§ **About this task**
In the copy, keep every line below as it is and leave out the pictures.

Top of Record extracts

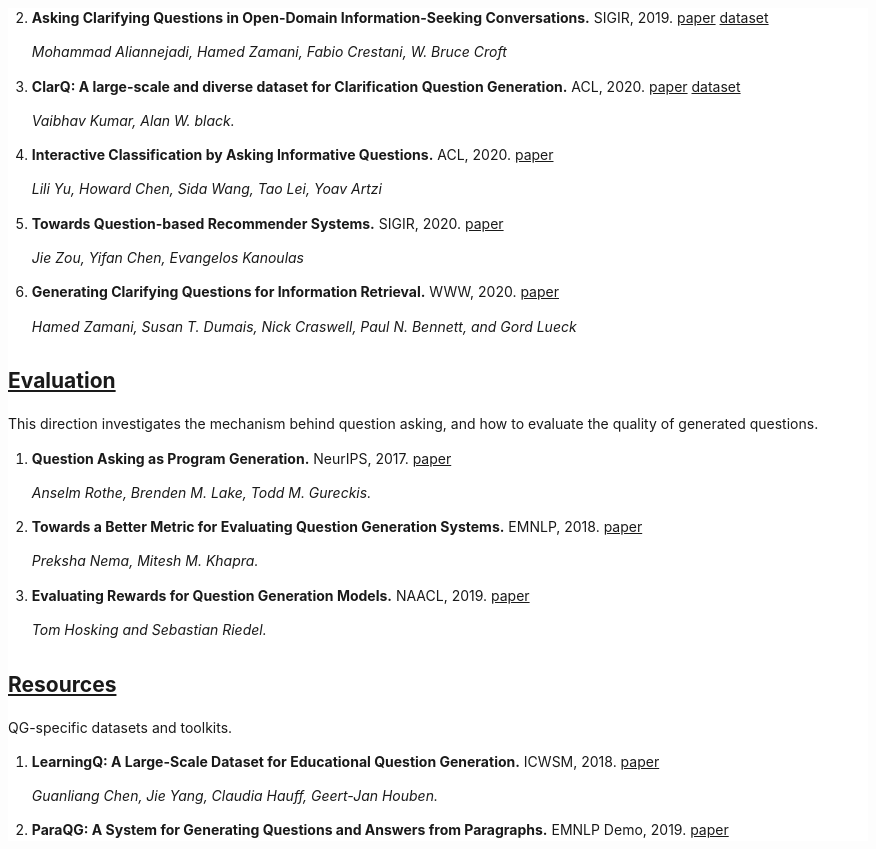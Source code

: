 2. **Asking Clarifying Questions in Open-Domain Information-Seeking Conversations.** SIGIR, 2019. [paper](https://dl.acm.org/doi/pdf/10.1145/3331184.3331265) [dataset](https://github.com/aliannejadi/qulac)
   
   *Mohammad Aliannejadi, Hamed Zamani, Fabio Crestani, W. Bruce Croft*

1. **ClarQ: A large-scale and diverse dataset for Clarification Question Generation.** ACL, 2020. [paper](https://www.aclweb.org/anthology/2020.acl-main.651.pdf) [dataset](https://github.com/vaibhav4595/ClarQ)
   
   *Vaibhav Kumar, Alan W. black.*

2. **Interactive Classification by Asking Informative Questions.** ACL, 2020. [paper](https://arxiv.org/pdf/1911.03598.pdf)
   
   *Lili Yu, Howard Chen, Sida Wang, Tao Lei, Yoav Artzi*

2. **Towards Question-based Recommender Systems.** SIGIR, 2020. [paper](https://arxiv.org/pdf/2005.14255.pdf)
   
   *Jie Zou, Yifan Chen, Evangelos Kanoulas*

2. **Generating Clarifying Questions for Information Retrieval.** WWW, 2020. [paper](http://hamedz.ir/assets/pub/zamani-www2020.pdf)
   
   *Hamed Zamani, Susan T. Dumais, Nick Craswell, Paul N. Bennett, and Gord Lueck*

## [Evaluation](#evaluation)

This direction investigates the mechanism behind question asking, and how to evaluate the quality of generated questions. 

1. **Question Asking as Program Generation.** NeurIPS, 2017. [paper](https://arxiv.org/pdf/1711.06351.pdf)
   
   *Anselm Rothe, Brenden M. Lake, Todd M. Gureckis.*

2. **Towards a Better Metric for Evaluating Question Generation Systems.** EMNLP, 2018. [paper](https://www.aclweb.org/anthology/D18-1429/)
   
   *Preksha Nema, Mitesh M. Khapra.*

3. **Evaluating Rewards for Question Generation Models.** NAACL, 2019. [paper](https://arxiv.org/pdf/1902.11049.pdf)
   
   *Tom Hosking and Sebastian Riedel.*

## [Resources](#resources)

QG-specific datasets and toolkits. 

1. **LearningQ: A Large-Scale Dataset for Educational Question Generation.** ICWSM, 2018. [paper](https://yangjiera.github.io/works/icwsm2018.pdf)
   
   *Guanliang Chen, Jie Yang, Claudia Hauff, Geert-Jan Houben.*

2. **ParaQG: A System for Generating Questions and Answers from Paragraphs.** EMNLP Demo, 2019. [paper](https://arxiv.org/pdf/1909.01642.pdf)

Bottom of Record extracts

§ **Answer below**
Source code

: 2. **Asking Clarifying Questions in Open-Domain Information-Seeking Conversations.** SIGIR, 2019. [paper](https://dl.acm.org/doi/pdf/10.1145/3331184.3331265) [dataset](https://github.com/aliannejadi/qulac)
   
   *Mohammad Aliannejadi, Hamed Zamani, Fabio Crestani, W. Bruce Croft*

1. **ClarQ: A large-scale and diverse dataset for Clarification Question Generation.** ACL, 2020. [paper](https://www.aclweb.org/anthology/2020.acl-main.651.pdf) [dataset](https://github.com/vaibhav4595/ClarQ)
   
   *Vaibhav Kumar, Alan W. black.*

2. **Interactive Classification by Asking Informative Questions.** ACL, 2020. [paper](https://arxiv.org/pdf/1911.03598.pdf)
   
   *Lili Yu, Howard Chen, Sida Wang, Tao Lei, Yoav Artzi*

2. **Towards Question-based Recommender Systems.** SIGIR, 2020. [paper](https://arxiv.org/pdf/2005.14255.pdf)
   
   *Jie Zou, Yifan Chen, Evangelos Kanoulas*

2. **Generating Clarifying Questions for Information Retrieval.** WWW, 2020. [paper](http://hamedz.ir/assets/pub/zamani-www2020.pdf)
   
   *Hamed Zamani, Susan T. Dumais, Nick Craswell, Paul N. Bennett, and Gord Lueck*

## [Evaluation](#evaluation)

This direction investigates the mechanism behind question asking, and how to evaluate the quality of generated questions. 

1. **Question Asking as Program Generation.** NeurIPS, 2017. [paper](https://arxiv.org/pdf/1711.06351.pdf)
   
   *Anselm Rothe, Brenden M. Lake, Todd M. Gureckis.*

2. **Towards a Better Metric for Evaluating Question Generation Systems.** EMNLP, 2018. [paper](https://www.aclweb.org/anthology/D18-1429/)
   
   *Preksha Nema, Mitesh M. Khapra.*

3. **Evaluating Rewards for Question Generation Models.** NAACL, 2019. [paper](https://arxiv.org/pdf/1902.11049.pdf)
   
   *Tom Hosking and Sebastian Riedel.*

## [Resources](#resources)

QG-specific datasets and toolkits. 

1. **LearningQ: A Large-Scale Dataset for Educational Question Generation.** ICWSM, 2018. [paper](https://yangjiera.github.io/works/icwsm2018.pdf)
   
   *Guanliang Chen, Jie Yang, Claudia Hauff, Geert-Jan Houben.*

2. **ParaQG: A System for Generating Questions and Answers from Paragraphs.** EMNLP Demo, 2019. [paper](https://arxiv.org/pdf/1909.01642.pdf)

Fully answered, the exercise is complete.